The example above would allow us to:

query the release project at each deploy
diff the deployed versions with desired versions
Build any component that is not currently built
Deploy only components whose versions are not currently deployed

Case 1: Continuous deploys

The changes above would allow us to prepare and harden the tooling required for deploy and release. Whether we deploy with the package or separate charts is an implementation detail, but the flow should be established. As an example:

Intermediate step

Deploy project has a deployment schedule. Release project has a version compatibility definition for deploys from master, eg. EE should be built from master, gitaly from master, gitlab-shell from stable and so on. Once the artifacts have been built, deploy can proceed. This means that the release project becomes a source of truth for any version changes so if you want to build a package that contains a specific version of gitlab-shell, you just need to define that in the release project and that change will be built and deployed.

End result

Deploy project has a deployment schedule.
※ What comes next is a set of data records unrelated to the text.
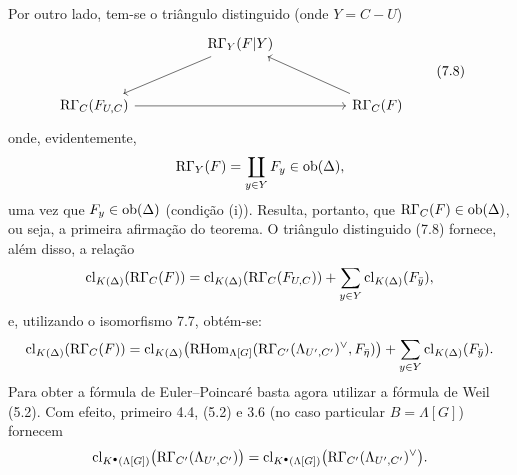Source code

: Por outro lado, tem-se o triângulo distinguido (onde $Y=C-U$)
\[
\begin{tikzcd}[column sep=huge,row sep=large]
& \RG_Y(F|Y) \arrow[dl] & \\
\RG_C(F_{U,C}) \arrow[rr] && \RG_C(F) \arrow[ul]
\end{tikzcd}
\tag{7.8}
\]
onde, evidentemente,
\[
\mathrm{R}\Gamma_Y(F)=\coprod_{y\in Y}F_y\in\operatorname{ob}(\Delta),
\]
uma vez que $F_y\in\operatorname{ob}(\Delta)$ (condição (i)). Resulta, portanto, que $\mathrm{R}\Gamma_C(F)\in\operatorname{ob}(\Delta)$, ou seja, a primeira afirmação do teorema. O triângulo distinguido (7.8) fornece, além disso, a relação
\[
\operatorname{cl}_{K(\Delta)}(\mathrm{R}\Gamma_C(F))
=
\operatorname{cl}_{K(\Delta)}(\mathrm{R}\Gamma_C(F_{U,C}))
+\sum_{y\in Y}\operatorname{cl}_{K(\Delta)}(F_{\bar y}),
\]
e, utilizando o isomorfismo 7.7, obtém-se:
\[
\operatorname{cl}_{K(\Delta)}(\mathrm{R}\Gamma_C(F))
=
\operatorname{cl}_{K(\Delta)}\bigl(\mathrm{RHom}_{\Lambda[G]}(\mathrm{R}\Gamma_{C'}(\Lambda_{U',C'})^\vee,F_{\bar\eta})\bigr)
+\sum_{y\in Y}\operatorname{cl}_{K(\Delta)}(F_{\bar y}).
\]
Para obter a fórmula de Euler--Poincaré basta agora utilizar a fórmula de Weil (5.2). Com efeito, primeiro 4.4, (5.2) e 3.6 (no caso particular $B=\Lambda[G]$) fornecem
\[
\operatorname{cl}_{K^{\bullet}(\Lambda[G])}\bigl(\mathrm{R}\Gamma_{C'}(\Lambda_{U',C'})\bigr)
=
\operatorname{cl}_{K^{\bullet}(\Lambda[G])}\bigl(\mathrm{R}\Gamma_{C'}(\Lambda_{U',C'})^\vee\bigr).
\]
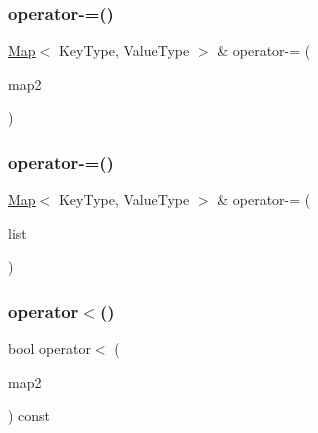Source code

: \mbox{\label{classMap_a5c6ee663a9c3956c53220cfff8659f1c}} 
\subsubsection{\texorpdfstring{operator-\/=()}{operator-=()}\hspace{0.1cm}{\footnotesize\ttfamily [1/2]}}
{\footnotesize\ttfamily \mbox{\hyperlink{classMap}{Map}}$<$ Key\+Type, Value\+Type $>$ \& operator-\/= (\begin{DoxyParamCaption}\item[{const \mbox{\hyperlink{classMap}{Map}}$<$ Key\+Type, Value\+Type $>$ \&}]{map2 }\end{DoxyParamCaption})}

\mbox{\label{classMap_a627c9183807211699369ce4a6e763e33}} 
\subsubsection{\texorpdfstring{operator-\/=()}{operator-=()}\hspace{0.1cm}{\footnotesize\ttfamily [2/2]}}
{\footnotesize\ttfamily \mbox{\hyperlink{classMap}{Map}}$<$ Key\+Type, Value\+Type $>$ \& operator-\/= (\begin{DoxyParamCaption}\item[{std\+::initializer\+\_\+list$<$ std\+::pair$<$ Key\+Type, Value\+Type $>$ $>$}]{list }\end{DoxyParamCaption})}

\mbox{\label{classMap_aa7853d8fda7f6e2e8a353dfed157c376}} 
\subsubsection{\texorpdfstring{operator$<$()}{operator<()}}
{\footnotesize\ttfamily bool operator$<$ (\begin{DoxyParamCaption}\item[{const \mbox{\hyperlink{classMap}{Map}}$<$ Key\+Type, Value\+Type $>$ \&}]{map2 }\end{DoxyParamCaption}) const}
Release project has a version compatibility definitions and triggers image builds for each component that is not built already. Once all components are ready, deploy project is informed that the deploy can proceed. Deploy project can then deploy individual components based on the data that release project provided it.

Case 2: Public releases

In the case of intermediate step proposal, nothing really changes for the public releases from the point of the end user.

Internally however, we can detach deployments from releases. We have one project with all versions listed so whether we trigger a release from deploy project, or manually when we are ready to cut a release it does not matter. This means that we can decide to deploy a final public release regardless of the CD pipeline or just create a public release.

The bigger change comes from the end result proposal. Because we have all components built and deployed first through CD, we can just create a schedule for public releases and create the final release from the artifacts we already used.

FAQ

Q: How is this different than what we already do?
- A: The release flow is mostly manual and goes through multiple projects which makes creating an overview nearly impossible. By standardizing on one project as the source of truth it becomes easier to have a birds eye overview of the process, and also automate most of the manual tasks
Q: Can we just use Kubernetes to deploy and be done with this?
- A: Kubernetes resolves a different problem, it allows for simpler scaling once the deployment has occurred. The proposal above is trying to abstract and standardize what happens before the deploy. Once that is standardized, whether deployment occurs on VMs or Kubernetes it does not matter from the point of this discussion.